Kit took a deep breath, and then nodded. “You’re right,” he said. “You’re using your judgment just as I’m using mine. I have no right to unilaterally decide that mine’s better.”
“Incredible!” Miriam said. “Did you say that?”
“But why Ryan?” Kit repeated.
“Well, it’s either Ryan or Arnold. And if it’s Arnold, it’s eight more years of the same.”
“There are other Democrats in the race,” Kit said.

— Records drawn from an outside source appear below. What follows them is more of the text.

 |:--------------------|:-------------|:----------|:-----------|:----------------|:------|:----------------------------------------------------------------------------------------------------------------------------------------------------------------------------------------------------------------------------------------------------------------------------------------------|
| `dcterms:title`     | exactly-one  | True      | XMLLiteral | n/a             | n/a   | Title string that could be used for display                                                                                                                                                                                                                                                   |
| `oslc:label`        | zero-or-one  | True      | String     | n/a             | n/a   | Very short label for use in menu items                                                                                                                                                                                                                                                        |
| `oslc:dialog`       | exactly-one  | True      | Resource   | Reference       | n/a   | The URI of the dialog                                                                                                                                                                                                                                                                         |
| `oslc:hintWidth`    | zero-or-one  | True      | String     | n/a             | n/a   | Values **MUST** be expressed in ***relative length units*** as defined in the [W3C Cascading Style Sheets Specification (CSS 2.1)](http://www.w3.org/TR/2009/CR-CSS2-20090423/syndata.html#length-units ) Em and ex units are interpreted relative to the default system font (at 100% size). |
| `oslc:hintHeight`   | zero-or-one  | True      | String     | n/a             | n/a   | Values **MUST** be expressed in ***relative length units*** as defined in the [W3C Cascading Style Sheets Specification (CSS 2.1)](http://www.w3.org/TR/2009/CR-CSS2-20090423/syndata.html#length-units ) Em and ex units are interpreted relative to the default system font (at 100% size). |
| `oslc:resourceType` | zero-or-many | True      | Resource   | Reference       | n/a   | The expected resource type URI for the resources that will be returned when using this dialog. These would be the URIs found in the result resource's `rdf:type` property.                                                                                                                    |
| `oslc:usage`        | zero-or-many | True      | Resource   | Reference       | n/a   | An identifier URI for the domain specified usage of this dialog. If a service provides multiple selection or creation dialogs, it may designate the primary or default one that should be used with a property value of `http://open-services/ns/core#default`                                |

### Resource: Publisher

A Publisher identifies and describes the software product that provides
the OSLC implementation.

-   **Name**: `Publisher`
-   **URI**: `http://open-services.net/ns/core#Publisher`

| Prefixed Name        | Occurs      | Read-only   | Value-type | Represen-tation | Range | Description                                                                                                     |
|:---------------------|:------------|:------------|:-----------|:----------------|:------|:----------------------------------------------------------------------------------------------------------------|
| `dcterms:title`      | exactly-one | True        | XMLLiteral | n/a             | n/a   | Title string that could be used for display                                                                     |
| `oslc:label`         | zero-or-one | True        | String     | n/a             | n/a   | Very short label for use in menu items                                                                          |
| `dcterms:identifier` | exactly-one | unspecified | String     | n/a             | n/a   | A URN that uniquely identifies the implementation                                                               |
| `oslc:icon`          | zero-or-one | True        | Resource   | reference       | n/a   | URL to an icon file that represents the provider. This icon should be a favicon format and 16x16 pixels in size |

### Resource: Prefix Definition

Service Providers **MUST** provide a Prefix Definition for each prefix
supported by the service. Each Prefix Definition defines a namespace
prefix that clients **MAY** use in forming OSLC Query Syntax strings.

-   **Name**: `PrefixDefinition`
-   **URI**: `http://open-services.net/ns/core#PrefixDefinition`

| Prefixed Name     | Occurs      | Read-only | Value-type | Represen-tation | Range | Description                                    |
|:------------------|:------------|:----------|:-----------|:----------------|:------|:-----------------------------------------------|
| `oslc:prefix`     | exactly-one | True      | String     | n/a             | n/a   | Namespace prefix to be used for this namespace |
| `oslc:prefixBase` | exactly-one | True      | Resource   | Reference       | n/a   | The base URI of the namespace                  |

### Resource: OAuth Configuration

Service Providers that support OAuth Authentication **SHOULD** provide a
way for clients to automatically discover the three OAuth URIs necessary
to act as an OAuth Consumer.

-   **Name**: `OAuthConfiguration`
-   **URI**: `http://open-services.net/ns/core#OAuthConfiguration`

“But Ryan’s going to get the nomination; anybody can see that.”
“True,” Adams said.
“That’s what the President thinks,” Kit said. “And he’s not fond of the idea.”
“Well,” Adams said, smiling, “Miriam may be doing more good than we are with our more cautious approach. If Ryan gets elected we can unravel this whole mess at our leisure and present it to the proper authorities; presumably there will again be proper authorities. And if Arnold opens his mouth wide enough to insert his shoe a couple of more times he’ll have blown the election for sure.”

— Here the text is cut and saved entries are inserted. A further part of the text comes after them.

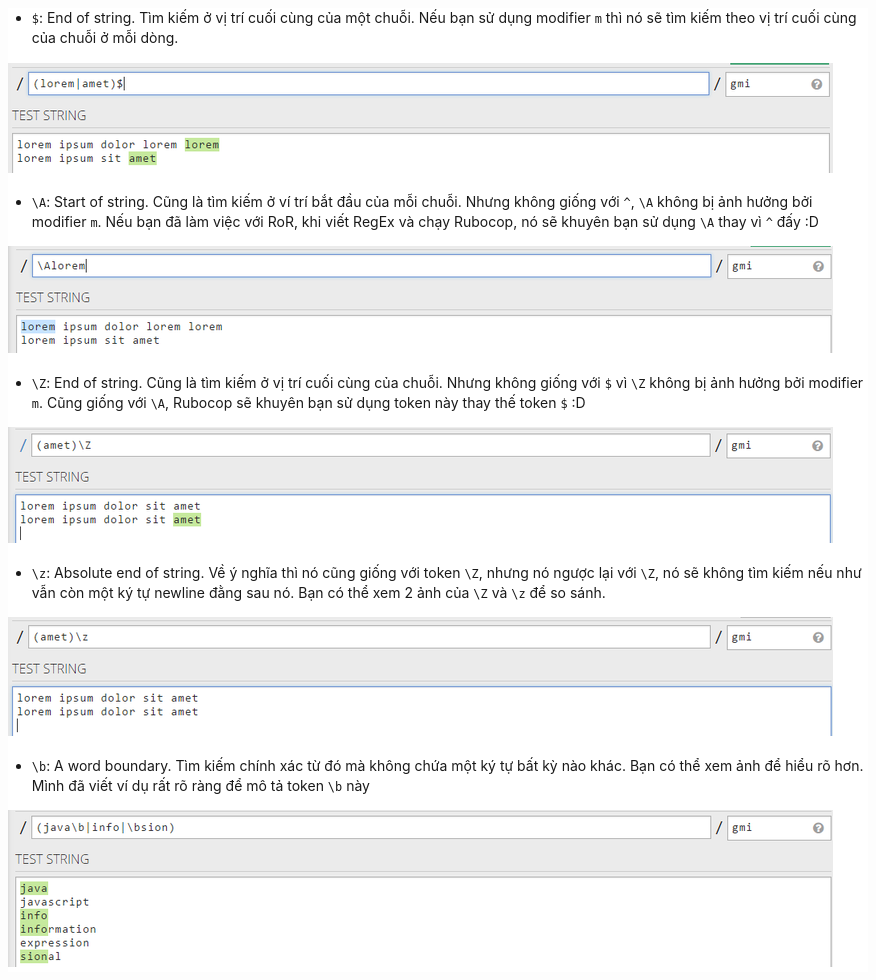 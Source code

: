* ``$``: End of string. Tìm kiếm ở vị trí cuối cùng của một chuỗi. Nếu bạn sử dụng modifier ``m`` thì nó sẽ tìm kiếm theo vị trí cuối cùng của chuỗi ở mỗi dòng.

![Capture.PNG](/assets/images/posts/f8aacae6-c002-4e57-aeee-01b0e8f2b110.png)

* ``\A``: Start of string. Cũng là tìm kiếm ở ví trí bắt đầu của mỗi chuỗi. Nhưng không giống với ``^``, ``\A`` không bị ảnh hưởng bởi modifier ``m``. Nếu bạn đã làm việc với RoR, khi viết RegEx và chạy Rubocop, nó sẽ khuyên bạn sử dụng ``\A`` thay vì ``^`` đấy :D

![Capture.PNG](/assets/images/posts/d0cd421f-8783-4db9-8960-05edf132ab16.png)

* ``\Z``: End of string. Cũng là tìm kiếm ở vị trí cuối cùng của chuỗi. Nhưng không giống với ``$`` vì ``\Z`` không bị ảnh hưởng bởi modifier ``m``. Cũng giống với ``\A``, Rubocop sẽ khuyên bạn sử dụng token này thay thế token ``$`` :D

![Capture.PNG](/assets/images/posts/e06b8a24-9207-4683-b308-42f56871e668.png)

* ``\z``: Absolute end of string. Về ý nghĩa thì nó cũng giống với token ``\Z``, nhưng nó ngược lại với ``\Z``, nó sẽ không tìm kiếm nếu như vẫn còn một ký tự newline đằng sau nó. Bạn có thể xem 2 ảnh của ``\Z`` và ``\z`` để so sánh.

![Capture.PNG](/assets/images/posts/86f75bd0-622d-4e79-a12e-23530112fe58.png)

* ``\b``: A word boundary. Tìm kiếm chính xác từ đó mà không chứa một ký tự bất kỳ nào khác. Bạn có thể xem ảnh để hiểu rõ hơn. Mình đã viết ví dụ rất rõ ràng để mô tả token ``\b`` này

![Capture.PNG](/assets/images/posts/e6897853-aa22-4c50-9352-823860265306.png)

“The President isn’t allowing Arnold any more press conferences,” Kit said. “From now on he only speaks from a prepared script. They hope to stop the image erosion. That’s what Ober calls it: Arnold’s steady image erosion.”
“Too late,” Adams said.
“And they’ve got a big, secret master plan,” Kit said. “Vandermeer and St. Yves have worked it out.”
“What is it?”
“I have no idea,” Kit said. “This is the secret, and nobody has the need to know except those in on it.”
“A big deal, eh?” Adams said thoughtfully. “Any ideas? They’ve got to be dropping hints, people always do. What direction do the hints point in?”
“All I know is that it happens after the conventions. They expect Ryan to get the nomination. And they think they’re ready for it.”
“Some dirt, maybe,” Adams said. “Something to smear him with.”
Kit shook his head. “I don’t know,” he said.
“Ah, well,” Adams said. “Let’s eat our lunch. Let those boys on the rock get some good pictures for the archives.”
“Oh!” Miriam said. “I’d forgotten—would you believe?—I’d forgotten about them.”
“Never forget,” Adams said. “From now on always assume that they’re lurking around somewhere, just out of sight, and conduct yourself accordingly.”
“It’s one hell of a way to live,” Miriam said.
“Consider the alternative,” said Adams.
EXCERPT FROM THE SPEECH GIVEN BY GENERAL OF THE ARMY HIRAM T. MacGREGOR TO THE GRADUATING CLASS OF THE UNITED STATES MILITARY ACADEMY
Wednesday, June 2, 1976
Someday, probably, one of you will stand up here, facing some future West Point graduating class, and you will give them the benefit of your thirty years’ experience distilled down into half an hour, much as I am expected to give you. If the statistics hold in the future as they have in the past, when one among you faces this not-yet-born class of apple-cheeked second lieutenants, half of you will have died violent deaths. Most of you still living will have long since retired and gone into some field where you can keep regular hours and have a home that stays put for more than two years at a time.
The service will turn some of you into drunks, some of you into drug addicts, some of you into martinets who abuse the power of your rank, some of you into toadies, some of you into politicians, and some few of you into soldiers.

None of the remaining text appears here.